*** Block opens ***
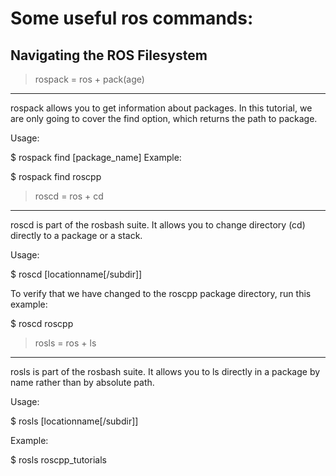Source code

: 
# Some useful ros commands:

## Navigating the ROS Filesystem

> rospack = ros + pack(age)
---

rospack allows you to get information about packages. In this tutorial, we are only going to cover the find option, which returns the path to package.

Usage:

$ rospack find [package_name]
Example:

$ rospack find roscpp

> roscd = ros + cd
---

roscd is part of the rosbash suite. It allows you to change directory (cd) directly to a package or a stack.

Usage:

$ roscd [locationname[/subdir]]

To verify that we have changed to the roscpp package directory, run this example:

$ roscd roscpp


> rosls = ros + ls
---

rosls is part of the rosbash suite. It allows you to ls directly in a package by name rather than by absolute path.

Usage:

$ rosls [locationname[/subdir]]

Example:

$ rosls roscpp_tutorials

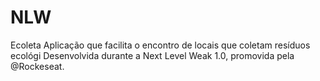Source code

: # NLW
Ecoleta 
Aplicação que facilita o encontro de locais que coletam resíduos ecológi
Desenvolvida durante a Next Level Weak 1.0, promovida pela @Rockeseat.
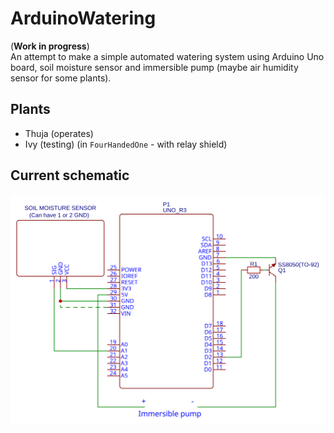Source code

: # **ArduinoWatering**  
(**Work in progress**)  
An attempt to make a simple automated watering system using Arduino Uno board, soil moisture sensor and immersible pump (maybe air humidity sensor for some plants).  

## Plants  
+ Thuja (operates)  
+ Ivy (testing) (in `FourHandedOne` - with relay shield)  

## Current schematic  
<img src="./schematic.svg">

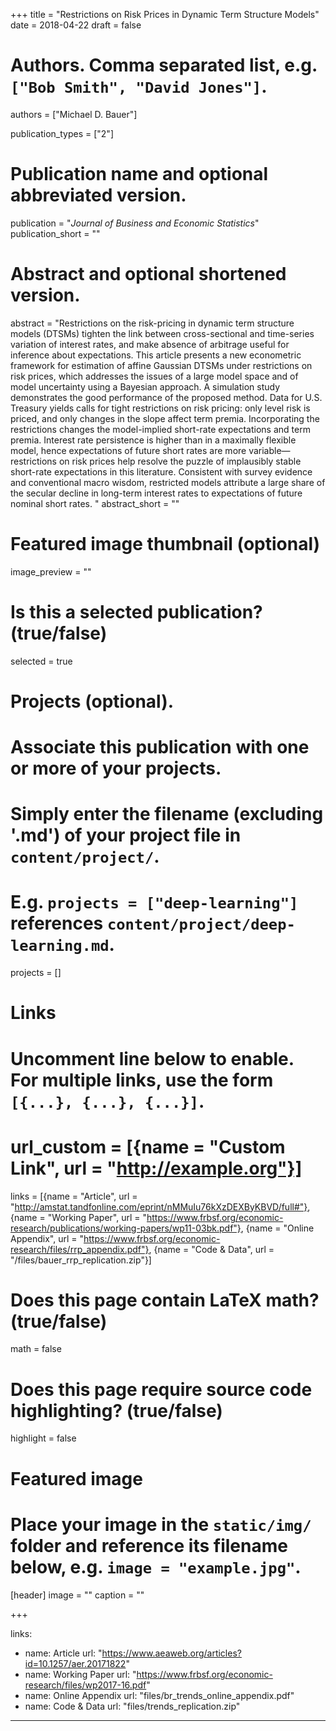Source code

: +++
title = "Restrictions on Risk Prices in Dynamic Term Structure Models"
date = 2018-04-22
draft = false

# Authors. Comma separated list, e.g. `["Bob Smith", "David Jones"]`.
authors = ["Michael D. Bauer"]

publication_types = ["2"]

# Publication name and optional abbreviated version.
publication = "*Journal of Business and Economic Statistics*"
publication_short = ""

# Abstract and optional shortened version.
abstract = "Restrictions on the risk-pricing in dynamic term structure models (DTSMs) tighten the link between cross-sectional and time-series variation of interest rates, and make absence of arbitrage useful for inference about expectations. This article presents a new econometric framework for estimation of affine Gaussian DTSMs under restrictions on risk prices, which addresses the issues of a large model space and of model uncertainty using a Bayesian approach. A simulation study demonstrates the good performance of the proposed method. Data for U.S. Treasury yields calls for tight restrictions on risk pricing: only level risk is priced, and only changes in the slope affect term premia. Incorporating the restrictions changes the model-implied short-rate expectations and term premia. Interest rate persistence is higher than in a maximally flexible model, hence expectations of future short rates are more variable—restrictions on risk prices help resolve the puzzle of implausibly stable short-rate expectations in this literature. Consistent with survey evidence and conventional macro wisdom, restricted models attribute a large share of the secular decline in long-term interest rates to expectations of future nominal short rates. "
abstract_short = ""

# Featured image thumbnail (optional)
image_preview = ""

# Is this a selected publication? (true/false)
selected = true

# Projects (optional).
#   Associate this publication with one or more of your projects.
#   Simply enter the filename (excluding '.md') of your project file in `content/project/`.
#   E.g. `projects = ["deep-learning"]` references `content/project/deep-learning.md`.
projects = []

# Links
#   Uncomment line below to enable. For multiple links, use the form `[{...}, {...}, {...}]`.
# url_custom = [{name = "Custom Link", url = "http://example.org"}]
links = [{name = "Article", url = "http://amstat.tandfonline.com/eprint/nMMuIu76kXzDEXByKBVD/full#"},
{name = "Working Paper", url = "https://www.frbsf.org/economic-research/publications/working-papers/wp11-03bk.pdf"},
{name = "Online Appendix", url = "https://www.frbsf.org/economic-research/files/rrp_appendix.pdf"}, 
{name = "Code & Data", url = "/files/bauer_rrp_replication.zip"}]

# Does this page contain LaTeX math? (true/false)
math = false

# Does this page require source code highlighting? (true/false)
highlight = false

# Featured image
# Place your image in the `static/img/` folder and reference its filename below, e.g. `image = "example.jpg"`.
[header]
image = ""
caption = ""

+++

links:
- name: Article
  url: "https://www.aeaweb.org/articles?id=10.1257/aer.20171822"
- name: Working Paper
  url: "https://www.frbsf.org/economic-research/files/wp2017-16.pdf"
- name: Online Appendix
  url: "files/br_trends_online_appendix.pdf"
- name: Code & Data
  url: "files/trends_replication.zip"

---

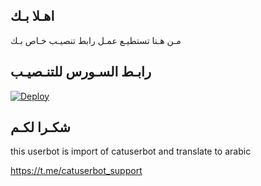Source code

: ## اهـلا بـك
مـن هـنا تستطيـع عمـل رابط تنصيـب خـاص بـك

## رابـط السـورس للتنـصيـب

[![Deploy](https://www.herokucdn.com/deploy/button.svg)](https://heroku.com/deploy?template=https://github.com/Ayhamshrydeh60/jmthon)

## شكـرا لكـم 


this userbot is import of catuserbot and translate to arabic

https://t.me/catuserbot_support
*** Block closes ***
# [TASK ITEM]
Your reply should hold all the lines from the listing above in which "math" appears.

# [SOLVED EXERCISE]
# Does this page contain LaTeX math? (true/false)
math = false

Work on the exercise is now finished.